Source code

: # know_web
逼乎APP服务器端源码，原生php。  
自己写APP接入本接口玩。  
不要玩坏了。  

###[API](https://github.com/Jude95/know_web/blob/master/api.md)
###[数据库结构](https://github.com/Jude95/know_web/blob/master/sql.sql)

■ ■ ■ ■

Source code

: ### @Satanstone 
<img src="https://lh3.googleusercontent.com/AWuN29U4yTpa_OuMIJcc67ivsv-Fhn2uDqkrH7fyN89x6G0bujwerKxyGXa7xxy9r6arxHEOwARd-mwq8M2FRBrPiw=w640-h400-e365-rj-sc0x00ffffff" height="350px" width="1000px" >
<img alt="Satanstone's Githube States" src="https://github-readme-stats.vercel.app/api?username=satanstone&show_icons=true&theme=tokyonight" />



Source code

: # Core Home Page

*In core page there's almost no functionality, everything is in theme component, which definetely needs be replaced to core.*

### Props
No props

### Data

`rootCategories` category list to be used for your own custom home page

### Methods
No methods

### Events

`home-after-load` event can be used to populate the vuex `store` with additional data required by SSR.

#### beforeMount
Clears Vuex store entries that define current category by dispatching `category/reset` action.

■ ■ ■ ■

One number only, please: the count of lines in the data that hold the word "blob".

Answer to the problem
2